Big Data and the Cold War

Big Data and the Cold War are two things that seem like they should go together. Both are big unwieldy entities. And both seem to drive scholars a bit batty. But with the exception of a few digital history projects, I haven’t really ever come across the two together.1

This all changed the past month, when big data and Cold War history did sort of come together for me as I was able to attend two separate conferences on each topic.[^2] Even though the two conferences were quite different in format and subject, I wanted to write and think about them together - kind of a forced engagement - even if it’s just in my head, and now on my website. I’ve written down some of the major questions/problems/shifts that were discussed at these conferences, but what follows is in no way a faithful representation of these conferences (sorry, you’ll have to try and attend them next year). Rather, think of this post as my conference doodles come to life - incoherent and shoddily sketched, but hopefully the beginning of something much more.

I still wanted to write a bit about each conference so I’ve created little subheadings. Feel free to jump ahead if you just want my ideas on the intersections between big data and Cold War history.

Jump to Making Big Data Human | European Summer School on Cold War History | Big Data and Cold War history


The first conference was one I found on twitter, called Making Big Data Human. [^2]

View from the conference

Luckily, someone canceled last minute so I was able to attend as a participant and head to Cambridge for the first time. The conference was hosted by a great group called Doing History in Public. The conference was a day long and covered a whole host of topics - from web archiving to database and keyword searches to human geography and visualization. Marta Musso storified the twitter exchange here, which gives a good live feed of the conference, as well as some of my thoughts that I won’t rehash here.

So here are the (my) big thoughts from the conference:

1. How do we deal with inconsistency and uncertainty in big data?
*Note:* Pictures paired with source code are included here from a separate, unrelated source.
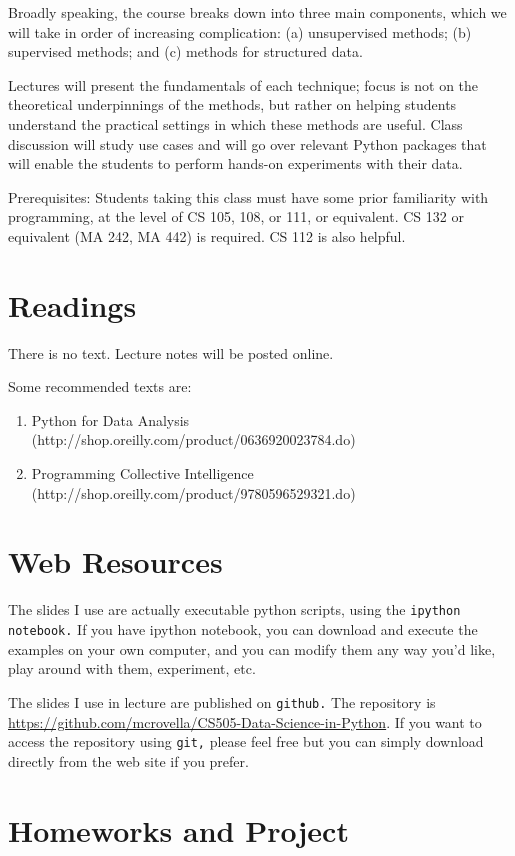 \documentclass[11pt]{article}
\begin{document}
Broadly speaking, the course breaks down into three main components,
which we will take in order of increasing complication:  (a)
unsupervised methods; (b) supervised methods; and (c) methods for
structured data.

Lectures will present the fundamentals of each technique; focus is not
on the theoretical underpinnings of the methods, but rather on helping
students understand the practical settings in which these methods are
useful.  Class discussion will study use cases and will go over relevant
Python packages that will enable the students to perform hands-on
experiments with their data. 

Prerequisites: Students taking this class must have some prior familiarity with
programming, at the level of CS 105, 108, or 111, or equivalent.   CS
132 or equivalent (MA 242, MA 442) is required.  CS 112 is also helpful.

\section*{Readings} 

There is no text.   Lecture notes will be posted online.

Some recommended texts are:
\begin{enumerate}
\item Python for Data Analysis
  (http://shop.oreilly.com/product/0636920023784.do)
\item Programming Collective Intelligence (http://shop.oreilly.com/product/9780596529321.do)
\end{enumerate}

\section*{Web Resources} 

The slides I use are actually executable python scripts, using the
\texttt{ipython notebook.}   If you have ipython notebook, you can
download and execute the examples on your own computer, and you can
modify them any way you'd like, play around with them, experiment, etc.

The slides I use in lecture are published on \texttt{github.}   The
repository is
\url{https://github.com/mcrovella/CS505-Data-Science-in-Python}.  If you want
to access the repository using \texttt{git,} please feel free but you
can simply download directly from the web site if you prefer.
 
\section*{Homeworks and Project}
\end{document}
In the opening keynote, Jane Winters talked about the problems inherent to the patchiness of data collection, especially with respect to web archives. How do we know what’s missing in massive data set or the degree of accuracy in the data collection? Compounding this difficulty is the reliance of big data on keyword searching, algorithms, and curated web archives, which can be problematic when you consider how these entities may fail to show the gaps in data and flatten complexities though the presentation of materials (i.e. think a list of google search hits versus searching in physical archives). I don’t think this problem is actually an obstacle, but rather an opportunity to reconsider how we think and talk about our data in the humanities, allowing for some space between object and interpretation.

We also had a great discussion about the limitations of databases and queries. I think these discussions are signs of a growing scholarly critique of how data has been and continues to be collected and organized. Yet, we still have a long way to go for how we incorporate the reality of the patchiness of data into our scholarly research and interpretations. For example, we all know archives are abstractions but more often than not we hide many of the limitations of our studies in the footnotes. This approach is less productive in the context of big data, which requires fairly explicit discussion regarding the dataset’s specific parameters. Hopefully, the broader scope of evidence available through “big data” can help historians become a bit more honest about their data and analyses.
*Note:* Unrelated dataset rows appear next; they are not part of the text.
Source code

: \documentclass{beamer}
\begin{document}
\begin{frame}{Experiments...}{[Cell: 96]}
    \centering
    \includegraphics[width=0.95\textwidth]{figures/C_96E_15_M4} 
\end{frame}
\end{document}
2. How do we identity and work with institutional structures and overcome institutional obstacles to big data in the humanities?

A secondary and largely connected theme was that big data projects require] collaborations across disciplines, career stages, and institutions. The conference was great in actually bringing together scholars from across the sciences and the humanities. But it can be difficult to find collaborators in other departments. Furthermore, collaborating raises questions about the intellectual ownership of these digital projects, particularly for humanists who cannot program. In the UK and the EU more so than in the US, there’s a tendency to fund large scale big data initiatives, which is great for the scope of the project, but poses challenges regarding the division of labor between a single Primary Investigator and many postdocs and students. How this will be resolved remains to be seen, but clearly some of the best collaborations are happening on campuses were some type of infrastructure exists to encourage and facilitate cross-disciplinary collaborations.

3. How do we define big data?

Lastly, we often returned to the theme of definitions and nomenclature in big data. How do we define big data? Is it merely a large data set? Or is a set of tools? Or even more profoundly, a new methodological and intellectual approach for the humanities? At the end of the conference, we still hadn’t come to one definitive answer, and like most things in the humanities, I doubt we ever will (which I actually think is a good thing).

Many of the speakers and participants in the conference almost immediately started slipping between big data and digital history, which for me raised questions of the overlap between the two. There was also a fairly strong critique over whether big data was anything new or simply the latest iteration of the computational approach first pioneered in the 60s and 70s. Personally, I believe that the changes in web technology and the ability to store and manipulate data has fundamentally altered the potential for big data and digital history, but placing this shift within the context of the early computing revolution is important for not overly exaggerating our current potential.

Connected to this question of definition is also a clear need for some way to evaluate the quality of big data and digital history projects. With the AHA releasing its guidelines this summer, clearly the profession is moving in that direction. However, at the conference, many of the critiques revolved around the absence of applying the same scholarly critiques to big data that are applied in more traditional scholarship. Bridging this gap is going to be tough, but increasingly departments are encouraging students and faculty to experiment with digital projects, which will hopefully lead to a more widespread engagement with big data across the humanities.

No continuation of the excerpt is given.